Hoje, não vou falar das peripécias da minha filha Gabriela Martins Trezzi, que está envolvida, até 13 de setembro, com os mistérios e curiosidades da Índia para um trabalho no colégio. Nem vou contar para vocês sobre as descobertas musicais de minha rebenta para selecionar a música da formatura no Ensino Fundamental. E nem dividir o misto de alegria e susto que me embaralhou, de vez, o côncavo e o convexo, ao saber que serei tia-avó, logo eu tão moça! Perdão, leitores. Não vou falar de flores. É que sucumbi exausta à procura de alguém que deixou de ser manchete definitivamente em 2008: a Dona Ética.

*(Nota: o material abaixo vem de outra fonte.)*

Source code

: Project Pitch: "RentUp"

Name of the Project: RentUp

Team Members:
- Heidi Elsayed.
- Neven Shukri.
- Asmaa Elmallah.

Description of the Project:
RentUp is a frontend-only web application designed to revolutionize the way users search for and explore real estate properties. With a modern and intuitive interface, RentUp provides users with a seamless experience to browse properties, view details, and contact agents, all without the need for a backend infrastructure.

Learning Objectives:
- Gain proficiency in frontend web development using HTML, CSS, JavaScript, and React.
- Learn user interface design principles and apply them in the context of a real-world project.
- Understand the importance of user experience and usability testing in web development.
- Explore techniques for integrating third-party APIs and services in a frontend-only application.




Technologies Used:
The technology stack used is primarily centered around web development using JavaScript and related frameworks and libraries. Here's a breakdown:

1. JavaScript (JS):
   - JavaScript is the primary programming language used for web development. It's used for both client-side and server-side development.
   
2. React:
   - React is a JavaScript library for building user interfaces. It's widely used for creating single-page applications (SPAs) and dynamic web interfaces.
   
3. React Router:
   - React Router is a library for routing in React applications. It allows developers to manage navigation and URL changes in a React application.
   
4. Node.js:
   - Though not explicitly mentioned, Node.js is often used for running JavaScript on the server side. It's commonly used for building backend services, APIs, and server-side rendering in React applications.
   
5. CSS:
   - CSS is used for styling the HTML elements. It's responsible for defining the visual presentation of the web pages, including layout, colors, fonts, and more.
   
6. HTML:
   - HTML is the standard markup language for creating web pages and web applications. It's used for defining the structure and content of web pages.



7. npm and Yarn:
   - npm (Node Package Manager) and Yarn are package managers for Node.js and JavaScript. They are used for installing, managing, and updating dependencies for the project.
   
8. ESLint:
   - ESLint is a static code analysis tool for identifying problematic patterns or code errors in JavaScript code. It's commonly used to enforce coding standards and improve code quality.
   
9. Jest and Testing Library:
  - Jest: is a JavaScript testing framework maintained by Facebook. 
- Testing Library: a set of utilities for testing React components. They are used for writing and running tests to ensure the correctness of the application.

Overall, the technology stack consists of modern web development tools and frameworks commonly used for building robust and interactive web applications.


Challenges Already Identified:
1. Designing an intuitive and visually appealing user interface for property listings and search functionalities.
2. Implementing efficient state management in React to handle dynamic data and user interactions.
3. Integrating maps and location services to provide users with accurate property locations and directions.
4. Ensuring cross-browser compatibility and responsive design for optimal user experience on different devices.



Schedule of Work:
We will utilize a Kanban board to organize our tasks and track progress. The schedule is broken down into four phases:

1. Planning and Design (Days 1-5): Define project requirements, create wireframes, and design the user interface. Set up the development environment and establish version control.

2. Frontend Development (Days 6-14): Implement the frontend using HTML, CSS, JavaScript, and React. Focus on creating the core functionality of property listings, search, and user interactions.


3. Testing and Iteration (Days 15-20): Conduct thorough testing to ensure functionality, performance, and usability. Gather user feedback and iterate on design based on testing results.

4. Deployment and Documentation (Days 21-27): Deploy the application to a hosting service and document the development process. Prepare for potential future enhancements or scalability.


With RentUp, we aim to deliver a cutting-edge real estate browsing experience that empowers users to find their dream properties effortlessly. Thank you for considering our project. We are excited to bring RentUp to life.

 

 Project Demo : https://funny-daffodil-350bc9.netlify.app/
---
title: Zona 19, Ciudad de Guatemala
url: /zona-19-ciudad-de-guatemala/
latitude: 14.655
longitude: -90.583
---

Uma senhora que deveria, rogam os manuais de redação, andar sempre ao lado do jornalista, seja ele um grande e premiado repórter, um foca que recém saiu da faculdade ou um repórter fotográfico. E, de preferência, na hora do sono, que nenhum deles coloque a Dona Ética para dormir no quarto ao lado. Mesmo que seja preciso enfrentar o ciúme do companheiro (a). Nunca se separe da Dona Ética. Sabem por quê? Ela é geniosa, vingativa e possessiva. E, uma única vez sequer, colocada para escanteio, dificilmente aceitará voltar àquele lugar. E nem pense em lhe oferecer algo por fora. Ética e suborno vivem em pé-de-guerra.
Instigada com alguns deslizes protagonizados pela falta de ética nas páginas do jornalismo gaúcho, recorri ao Dicionário Houaiss para reforçar o que me foi ensinado, sim na Famecos, porque sou Jornalista Com Diploma. Lá, no “Amansa Burro”, está dito que ética é um substantivo feminino, logo o fato de ser geniosa, vingativa e possessiva tem alguma razão inerente. Mas, diz também que é o conjunto de regras e preceitos de ordem valorativa e moral de um indivíduo, de um grupo social ou de uma sociedade. E, no Michaelis, que é um conjunto de princípios morais que devem ser observados no exercício de uma profissão.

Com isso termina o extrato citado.